| EXERCISE PROMPT |
Read the listing below and copy out every line that holds "following".
* * * * *
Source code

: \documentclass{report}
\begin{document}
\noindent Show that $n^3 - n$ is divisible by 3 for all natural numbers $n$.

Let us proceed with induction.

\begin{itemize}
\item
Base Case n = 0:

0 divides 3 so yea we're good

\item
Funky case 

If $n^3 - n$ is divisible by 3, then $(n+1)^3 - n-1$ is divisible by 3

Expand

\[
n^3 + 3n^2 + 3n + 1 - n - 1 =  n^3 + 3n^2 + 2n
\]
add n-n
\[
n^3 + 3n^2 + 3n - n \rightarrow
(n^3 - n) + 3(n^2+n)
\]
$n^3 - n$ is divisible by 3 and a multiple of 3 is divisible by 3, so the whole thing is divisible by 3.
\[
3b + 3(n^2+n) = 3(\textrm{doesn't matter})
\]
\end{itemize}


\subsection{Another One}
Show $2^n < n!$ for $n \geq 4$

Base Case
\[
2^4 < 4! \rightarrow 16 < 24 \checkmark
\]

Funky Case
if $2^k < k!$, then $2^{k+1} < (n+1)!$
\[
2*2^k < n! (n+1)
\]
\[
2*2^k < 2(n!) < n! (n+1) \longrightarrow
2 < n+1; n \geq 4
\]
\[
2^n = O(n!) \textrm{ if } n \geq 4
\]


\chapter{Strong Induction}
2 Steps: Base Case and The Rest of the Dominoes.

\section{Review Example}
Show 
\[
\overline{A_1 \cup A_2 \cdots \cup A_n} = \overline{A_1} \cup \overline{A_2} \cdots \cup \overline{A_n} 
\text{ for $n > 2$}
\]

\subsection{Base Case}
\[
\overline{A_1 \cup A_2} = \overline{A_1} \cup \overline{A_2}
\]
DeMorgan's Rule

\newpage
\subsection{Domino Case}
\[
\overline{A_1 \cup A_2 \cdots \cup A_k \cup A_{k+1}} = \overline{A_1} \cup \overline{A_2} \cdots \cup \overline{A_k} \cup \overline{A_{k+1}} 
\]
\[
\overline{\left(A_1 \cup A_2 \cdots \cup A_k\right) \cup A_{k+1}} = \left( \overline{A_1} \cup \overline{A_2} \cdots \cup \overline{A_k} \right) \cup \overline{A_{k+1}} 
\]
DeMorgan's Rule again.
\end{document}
* * * * *
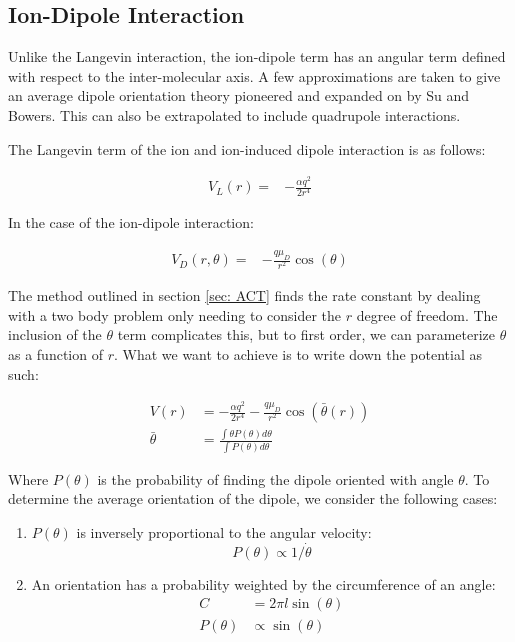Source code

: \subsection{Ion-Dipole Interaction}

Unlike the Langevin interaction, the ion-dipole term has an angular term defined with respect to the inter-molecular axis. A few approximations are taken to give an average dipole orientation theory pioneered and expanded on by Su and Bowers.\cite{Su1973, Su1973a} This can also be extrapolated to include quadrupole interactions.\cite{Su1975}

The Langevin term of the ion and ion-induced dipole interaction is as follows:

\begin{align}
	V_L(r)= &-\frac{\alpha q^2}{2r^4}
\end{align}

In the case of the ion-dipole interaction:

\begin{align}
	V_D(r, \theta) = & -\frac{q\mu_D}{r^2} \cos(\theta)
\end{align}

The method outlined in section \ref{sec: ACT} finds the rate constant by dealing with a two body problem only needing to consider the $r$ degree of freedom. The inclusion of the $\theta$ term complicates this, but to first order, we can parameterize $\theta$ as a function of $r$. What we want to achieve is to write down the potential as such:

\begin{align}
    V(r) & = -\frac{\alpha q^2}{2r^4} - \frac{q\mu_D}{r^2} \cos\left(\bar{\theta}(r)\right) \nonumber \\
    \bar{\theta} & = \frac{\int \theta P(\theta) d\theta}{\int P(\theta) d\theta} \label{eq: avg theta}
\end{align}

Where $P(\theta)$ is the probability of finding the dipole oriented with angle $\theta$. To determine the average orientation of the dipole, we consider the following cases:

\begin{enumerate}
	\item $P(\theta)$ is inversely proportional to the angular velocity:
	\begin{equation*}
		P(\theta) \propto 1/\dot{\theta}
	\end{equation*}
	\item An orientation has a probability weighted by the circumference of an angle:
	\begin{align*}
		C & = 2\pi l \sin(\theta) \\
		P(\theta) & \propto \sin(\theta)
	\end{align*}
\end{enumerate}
* * * * *
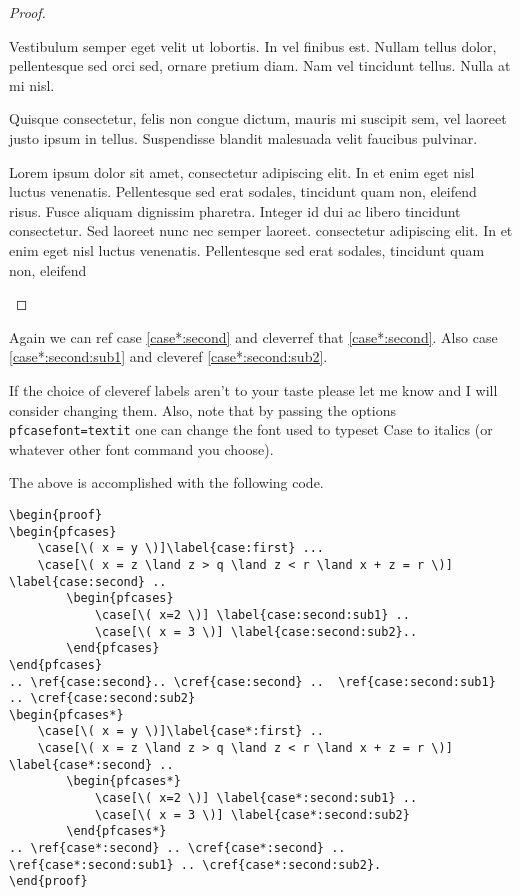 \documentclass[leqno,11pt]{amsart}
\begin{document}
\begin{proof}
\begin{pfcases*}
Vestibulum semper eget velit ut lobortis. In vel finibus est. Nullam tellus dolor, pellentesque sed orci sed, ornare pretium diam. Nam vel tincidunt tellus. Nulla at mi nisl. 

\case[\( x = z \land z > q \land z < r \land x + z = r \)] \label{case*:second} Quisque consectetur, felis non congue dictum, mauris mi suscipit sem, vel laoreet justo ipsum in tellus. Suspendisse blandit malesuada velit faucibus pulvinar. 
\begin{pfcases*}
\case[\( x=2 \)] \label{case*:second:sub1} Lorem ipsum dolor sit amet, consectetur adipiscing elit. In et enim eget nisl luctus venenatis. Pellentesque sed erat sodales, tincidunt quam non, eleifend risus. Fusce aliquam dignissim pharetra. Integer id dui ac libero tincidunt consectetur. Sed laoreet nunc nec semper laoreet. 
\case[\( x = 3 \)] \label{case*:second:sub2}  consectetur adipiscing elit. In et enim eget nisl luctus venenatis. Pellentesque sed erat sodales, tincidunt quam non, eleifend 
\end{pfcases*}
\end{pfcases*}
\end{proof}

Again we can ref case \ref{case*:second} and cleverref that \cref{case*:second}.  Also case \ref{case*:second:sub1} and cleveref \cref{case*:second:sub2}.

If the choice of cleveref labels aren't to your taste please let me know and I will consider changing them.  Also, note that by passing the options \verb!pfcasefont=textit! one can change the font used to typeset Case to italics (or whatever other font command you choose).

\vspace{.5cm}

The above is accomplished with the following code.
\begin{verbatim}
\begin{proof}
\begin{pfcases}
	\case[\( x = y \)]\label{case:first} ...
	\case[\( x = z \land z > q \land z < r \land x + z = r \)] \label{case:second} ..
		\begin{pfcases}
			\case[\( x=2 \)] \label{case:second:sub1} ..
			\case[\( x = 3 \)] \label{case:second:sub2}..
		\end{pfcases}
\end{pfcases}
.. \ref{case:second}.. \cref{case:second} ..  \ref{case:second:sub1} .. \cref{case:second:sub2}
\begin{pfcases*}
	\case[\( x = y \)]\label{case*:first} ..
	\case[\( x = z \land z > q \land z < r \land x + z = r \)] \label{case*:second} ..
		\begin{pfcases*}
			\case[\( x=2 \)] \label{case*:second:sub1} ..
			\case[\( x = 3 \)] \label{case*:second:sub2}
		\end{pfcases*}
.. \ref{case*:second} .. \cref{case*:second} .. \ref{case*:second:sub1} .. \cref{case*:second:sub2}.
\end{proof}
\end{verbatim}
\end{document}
* * * * *
| RESULT |
Where $P(\theta)$ is the probability of finding the dipole oriented with angle $\theta$. To determine the average orientation of the dipole, we consider the following cases:
The above is accomplished with the following code.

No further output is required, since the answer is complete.